National health insurers are paying physicians 5.3 percent faster and denying 9 percent fewer medical claims than last year, according to a survey from Athenahealth.
The survey measured payer performance in seven areas, including days in accounts receivable, first-pass resolution rate (the rate that the claim is adjudicated the first time it is submitted), percent patient liability (the percentage of billed charges deemed by the payer to be the patient’s responsibility, e.g., copayments and deductibles), denial rate, claim-denial transparency, and percentage of claims requiring medical documentation.
These metrics “measure the onus that’s on medical practices in having to deal with payers from a financial and administrative standpoint — not how much they’re getting paid, but the complexity and the challenge of getting paid,” says John Hallock, director of corporate communications.

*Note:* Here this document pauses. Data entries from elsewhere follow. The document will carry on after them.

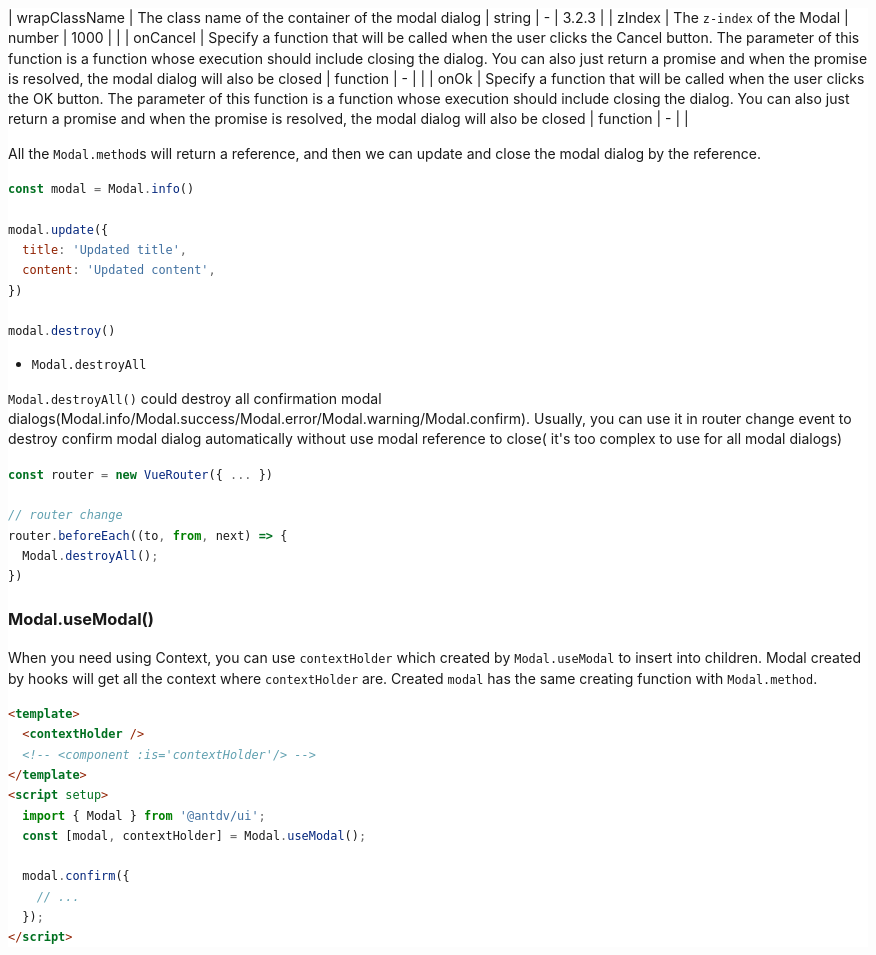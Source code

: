 | wrapClassName | The class name of the container of the modal dialog | string | - | 3.2.3 |
| zIndex | The `z-index` of the Modal | number | 1000 |  |
| onCancel | Specify a function that will be called when the user clicks the Cancel button. The parameter of this function is a function whose execution should include closing the dialog. You can also just return a promise and when the promise is resolved, the modal dialog will also be closed | function | - |  |
| onOk | Specify a function that will be called when the user clicks the OK button. The parameter of this function is a function whose execution should include closing the dialog. You can also just return a promise and when the promise is resolved, the modal dialog will also be closed | function | - |  |

All the `Modal.method`s will return a reference, and then we can update and close the modal dialog by the reference.

```jsx
const modal = Modal.info()

modal.update({
  title: 'Updated title',
  content: 'Updated content',
})

modal.destroy()
```

- `Modal.destroyAll`

`Modal.destroyAll()` could destroy all confirmation modal dialogs(Modal.info/Modal.success/Modal.error/Modal.warning/Modal.confirm). Usually, you can use it in router change event to destroy confirm modal dialog automatically without use modal reference to close( it's too complex to use for all modal dialogs)

```jsx
const router = new VueRouter({ ... })

// router change
router.beforeEach((to, from, next) => {
  Modal.destroyAll();
})
```

### Modal.useModal()

When you need using Context, you can use `contextHolder` which created by `Modal.useModal` to insert into children. Modal created by hooks will get all the context where `contextHolder` are. Created `modal` has the same creating function with `Modal.method`.

```html
<template>
  <contextHolder />
  <!-- <component :is='contextHolder'/> -->
</template>
<script setup>
  import { Modal } from '@antdv/ui';
  const [modal, contextHolder] = Modal.useModal();

  modal.confirm({
    // ...
  });
</script>
```
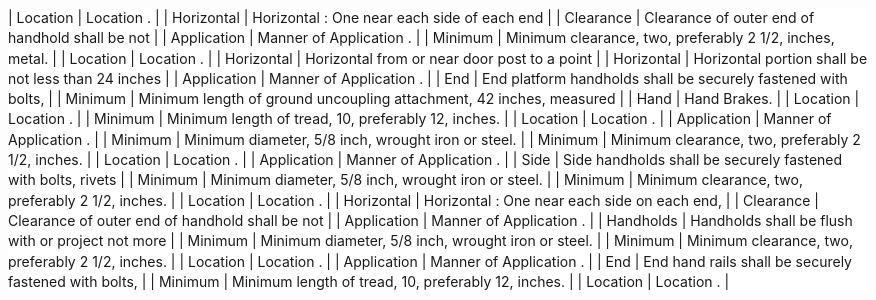 | Location                      | Location .                                                                                                                         |
| Horizontal                    | Horizontal : One near each side of each end                                                                                        |
| Clearance                     | Clearance of outer end of handhold shall be not                                                                                    |
| Application                   | Manner of  Application .                                                                                                           |
| Minimum                       | Minimum  clearance, two, preferably 2 1/2, inches, metal.                                                                          |
| Location                      | Location .                                                                                                                         |
| Horizontal                    | Horizontal from or near door post to a point                                                                                       |
| Horizontal                    | Horizontal portion shall be not less than 24 inches                                                                                |
| Application                   | Manner of  Application .                                                                                                           |
| End                           | End platform handholds shall be securely fastened with bolts,                                                                      |
| Minimum                       | Minimum length of ground uncoupling attachment, 42 inches, measured                                                                |
| Hand                          | Hand  Brakes.                                                                                                                      |
| Location                      | Location .                                                                                                                         |
| Minimum                       | Minimum  length of tread, 10, preferably 12, inches.                                                                               |
| Location                      | Location .                                                                                                                         |
| Application                   | Manner of  Application .                                                                                                           |
| Minimum                       | Minimum  diameter, 5/8 inch, wrought iron or steel.                                                                                |
| Minimum                       | Minimum  clearance, two, preferably 2 1/2, inches.                                                                                 |
| Location                      | Location .                                                                                                                         |
| Application                   | Manner of  Application .                                                                                                           |
| Side                          | Side handholds shall be securely fastened with bolts, rivets                                                                       |
| Minimum                       | Minimum  diameter, 5/8 inch, wrought iron or steel.                                                                                |
| Minimum                       | Minimum  clearance, two, preferably 2 1/2, inches.                                                                                 |
| Location                      | Location .                                                                                                                         |
| Horizontal                    | Horizontal : One near each side on each end,                                                                                       |
| Clearance                     | Clearance of outer end of handhold shall be not                                                                                    |
| Application                   | Manner of  Application .                                                                                                           |
| Handholds                     | Handholds shall be flush with or project not more                                                                                  |
| Minimum                       | Minimum  diameter, 5/8 inch, wrought iron or steel.                                                                                |
| Minimum                       | Minimum  clearance, two, preferably 2 1/2, inches.                                                                                 |
| Location                      | Location .                                                                                                                         |
| Application                   | Manner of  Application .                                                                                                           |
| End                           | End hand rails shall be securely fastened with bolts,                                                                              |
| Minimum                       | Minimum  length of tread, 10, preferably 12, inches.                                                                               |
| Location                      | Location .                                                                                                                         |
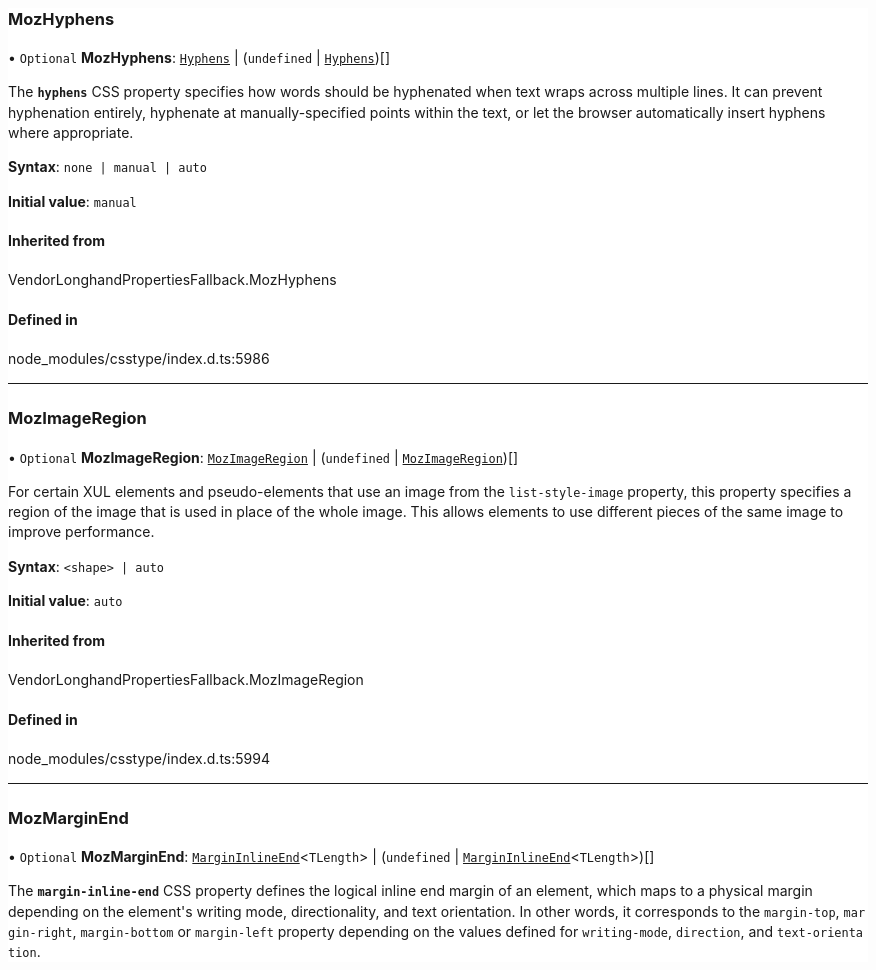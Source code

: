 ### MozHyphens

• `Optional` **MozHyphens**: [`Hyphens`](../modules/components_Container._internal_.md#hyphens) \| (`undefined` \| [`Hyphens`](../modules/components_Container._internal_.md#hyphens))[]

The **`hyphens`** CSS property specifies how words should be hyphenated when text wraps across multiple lines. It can prevent hyphenation entirely, hyphenate at manually-specified points within the text, or let the browser automatically insert hyphens where appropriate.

**Syntax**: `none | manual | auto`

**Initial value**: `manual`

#### Inherited from

VendorLonghandPropertiesFallback.MozHyphens

#### Defined in

node_modules/csstype/index.d.ts:5986

___

### MozImageRegion

• `Optional` **MozImageRegion**: [`MozImageRegion`](../modules/components_Container._internal_.md#mozimageregion) \| (`undefined` \| [`MozImageRegion`](../modules/components_Container._internal_.md#mozimageregion))[]

For certain XUL elements and pseudo-elements that use an image from the `list-style-image` property, this property specifies a region of the image that is used in place of the whole image. This allows elements to use different pieces of the same image to improve performance.

**Syntax**: `<shape> | auto`

**Initial value**: `auto`

#### Inherited from

VendorLonghandPropertiesFallback.MozImageRegion

#### Defined in

node_modules/csstype/index.d.ts:5994

___

### MozMarginEnd

• `Optional` **MozMarginEnd**: [`MarginInlineEnd`](../modules/components_Container._internal_.md#margininlineend)<`TLength`\> \| (`undefined` \| [`MarginInlineEnd`](../modules/components_Container._internal_.md#margininlineend)<`TLength`\>)[]

The **`margin-inline-end`** CSS property defines the logical inline end margin of an element, which maps to a physical margin depending on the element's writing mode, directionality, and text orientation. In other words, it corresponds to the `margin-top`, `margin-right`, `margin-bottom` or `margin-left` property depending on the values defined for `writing-mode`, `direction`, and `text-orientation`.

Commercial insurers seem to be interested in the findings and make efforts to improve their rankings, he says. “Unfortunately, Medicaid plans are not doing so well in comparison,” he notes. The survey found that in states in which the pay was as high as in commercial plans, physicians would accept Medicaid patients if the hassle was much less.
“Medicaid may pay the doctor only $30, but add insult to injury by making him wait seven or eight months for payment. It makes the doctor less likely to want to participate,” Hallock says.
Survey findings were compiled from over 41 million medical charges, worth $7 billion in 47 states.
Humana had claims for the fewest days (26.7) in accounts receivable, followed by Aetna (28.4), Cigna (30.0), UnitedHealth Group (33.2), Medicare (33.4), and WellPoint (35.9).